[WHAT TO DO] Lines from the top of the entries down to the line with "quality**: ⭐️ (1/5)" must be set down exactly as they stand, with both ends retained.

Segment Start: STORED DATA

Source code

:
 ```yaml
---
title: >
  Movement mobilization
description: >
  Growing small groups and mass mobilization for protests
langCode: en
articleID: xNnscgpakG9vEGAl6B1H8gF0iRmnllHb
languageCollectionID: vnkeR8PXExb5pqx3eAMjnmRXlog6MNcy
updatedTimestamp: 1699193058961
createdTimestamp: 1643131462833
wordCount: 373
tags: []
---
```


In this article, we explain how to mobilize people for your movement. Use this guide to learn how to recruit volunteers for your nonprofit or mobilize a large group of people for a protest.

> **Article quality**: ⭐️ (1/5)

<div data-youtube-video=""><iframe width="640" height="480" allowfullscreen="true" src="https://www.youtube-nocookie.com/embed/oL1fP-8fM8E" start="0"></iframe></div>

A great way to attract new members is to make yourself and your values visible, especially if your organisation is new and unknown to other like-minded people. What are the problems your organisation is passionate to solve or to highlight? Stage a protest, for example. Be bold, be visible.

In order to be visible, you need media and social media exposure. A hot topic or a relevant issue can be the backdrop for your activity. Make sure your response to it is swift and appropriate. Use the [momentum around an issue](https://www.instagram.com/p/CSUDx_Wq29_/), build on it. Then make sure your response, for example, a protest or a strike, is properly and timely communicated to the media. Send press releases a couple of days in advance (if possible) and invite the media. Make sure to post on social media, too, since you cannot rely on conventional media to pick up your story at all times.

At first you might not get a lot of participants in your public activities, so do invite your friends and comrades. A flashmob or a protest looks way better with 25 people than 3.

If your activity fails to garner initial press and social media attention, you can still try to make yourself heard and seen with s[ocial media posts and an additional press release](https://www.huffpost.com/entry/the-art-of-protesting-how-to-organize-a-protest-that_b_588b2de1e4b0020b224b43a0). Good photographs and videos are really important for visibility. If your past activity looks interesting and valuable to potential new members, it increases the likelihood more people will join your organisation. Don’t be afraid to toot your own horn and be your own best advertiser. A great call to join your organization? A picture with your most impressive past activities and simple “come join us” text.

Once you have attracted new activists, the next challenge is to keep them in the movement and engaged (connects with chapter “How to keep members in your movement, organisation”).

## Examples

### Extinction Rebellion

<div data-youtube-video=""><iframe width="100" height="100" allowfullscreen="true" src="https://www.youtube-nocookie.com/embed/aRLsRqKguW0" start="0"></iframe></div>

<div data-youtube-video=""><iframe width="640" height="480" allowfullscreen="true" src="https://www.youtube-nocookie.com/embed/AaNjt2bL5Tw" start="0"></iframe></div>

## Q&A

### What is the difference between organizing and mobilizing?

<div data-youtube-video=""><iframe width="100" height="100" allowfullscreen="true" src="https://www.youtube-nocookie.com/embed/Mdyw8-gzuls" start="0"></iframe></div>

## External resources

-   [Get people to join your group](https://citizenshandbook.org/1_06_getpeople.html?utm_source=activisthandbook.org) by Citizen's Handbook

Segment End: STORED DATA

[YOUR RESPONSE]
Source code

:
 ```yaml
---
title: >
  Movement mobilization
description: >
  Growing small groups and mass mobilization for protests
langCode: en
articleID: xNnscgpakG9vEGAl6B1H8gF0iRmnllHb
languageCollectionID: vnkeR8PXExb5pqx3eAMjnmRXlog6MNcy
updatedTimestamp: 1699193058961
createdTimestamp: 1643131462833
wordCount: 373
tags: []
---
```


In this article, we explain how to mobilize people for your movement. Use this guide to learn how to recruit volunteers for your nonprofit or mobilize a large group of people for a protest.

> **Article quality**: ⭐️ (1/5)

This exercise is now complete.